Well no, he didn't. (Probably.) But some guy named Justin did, and he's got just as much sarcasm and anger as good old Gordie.
In a job listing posted on Gumtree, Justin seeks someone "fast, progressive, and not a total ****" for his new restaurant in Scotland. After insisting he just wants a chef who can work unsupervised on the off-chance he gets ill (and slamming eggs Benedict), he launches into a multi-paragraph tirade. A few notable quotables?
1. "Last time I was hiring for a place I got over 400 CVs. You know how long it takes to read 400 CVs? Too f*cking long. So don't waste anyone's time."
2. "The money is sh*t. It's £7/hour and a cut of the tips. Don't ask for more because I don't have it."
3. "I'm dead serious about the money thing. Don't come to an interview and then say it sounds great but you've got your kid's school clothes to buy or whatever. I don't care. There's no money."
4. "Chances are that 25-35 hours will actually be 45 right off the bat, but I'm not offering that right now because the doors aren't even open and I've never met you."
5. "You like weird condiments? Great. Me too. You have no idea what I'm talking about? Then please, PLEASE, don't apply for this job. I have way too much sh*t to do in the next six weeks to be interviewing people I'm never going to hire."
6. "What you cannot do is be a pain in my balls because my life savings is on the line and I have to work with my wife all day so I don't have time for any primadonna bullsh*t."

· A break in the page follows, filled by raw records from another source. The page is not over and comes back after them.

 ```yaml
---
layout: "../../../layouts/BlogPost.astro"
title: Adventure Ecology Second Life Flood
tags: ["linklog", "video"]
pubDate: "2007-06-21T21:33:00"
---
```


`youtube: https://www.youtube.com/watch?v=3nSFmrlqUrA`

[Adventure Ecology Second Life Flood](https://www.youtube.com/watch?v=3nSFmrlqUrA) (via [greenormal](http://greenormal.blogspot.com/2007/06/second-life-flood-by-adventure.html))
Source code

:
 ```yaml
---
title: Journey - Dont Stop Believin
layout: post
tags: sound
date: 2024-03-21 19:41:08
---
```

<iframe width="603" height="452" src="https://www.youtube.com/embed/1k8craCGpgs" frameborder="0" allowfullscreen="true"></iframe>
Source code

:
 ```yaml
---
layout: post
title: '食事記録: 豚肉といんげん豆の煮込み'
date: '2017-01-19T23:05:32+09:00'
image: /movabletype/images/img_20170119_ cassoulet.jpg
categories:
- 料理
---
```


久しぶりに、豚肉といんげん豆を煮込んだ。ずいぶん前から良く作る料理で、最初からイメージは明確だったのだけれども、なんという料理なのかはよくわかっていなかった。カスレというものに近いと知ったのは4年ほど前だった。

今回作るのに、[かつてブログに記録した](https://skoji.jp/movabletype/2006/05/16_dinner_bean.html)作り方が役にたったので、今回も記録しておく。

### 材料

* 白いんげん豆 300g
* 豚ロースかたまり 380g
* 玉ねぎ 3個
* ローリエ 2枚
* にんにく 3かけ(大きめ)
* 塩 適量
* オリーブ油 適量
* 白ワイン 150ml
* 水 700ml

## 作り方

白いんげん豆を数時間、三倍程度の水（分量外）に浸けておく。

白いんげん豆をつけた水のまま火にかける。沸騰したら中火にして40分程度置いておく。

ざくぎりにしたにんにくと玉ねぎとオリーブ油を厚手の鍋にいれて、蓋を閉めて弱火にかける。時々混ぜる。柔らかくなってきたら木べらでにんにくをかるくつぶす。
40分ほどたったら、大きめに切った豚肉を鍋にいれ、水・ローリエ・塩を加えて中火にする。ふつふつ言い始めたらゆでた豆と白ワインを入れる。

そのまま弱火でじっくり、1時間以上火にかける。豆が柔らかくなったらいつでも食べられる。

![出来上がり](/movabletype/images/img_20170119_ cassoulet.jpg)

7. "If you think I sound like an obnoxious d*ckhead, congratulations. You are observant and will go far in life. Don't let it discourage you, though. I'm only a d*ckhead for the first three years you know me. After that I'm a total sweetheart."
There's some actually encouraging stuff buried in the text, but clearly, you can't dick around with Justin. Good luck to any chefs who apply for this diner gig. You may need it.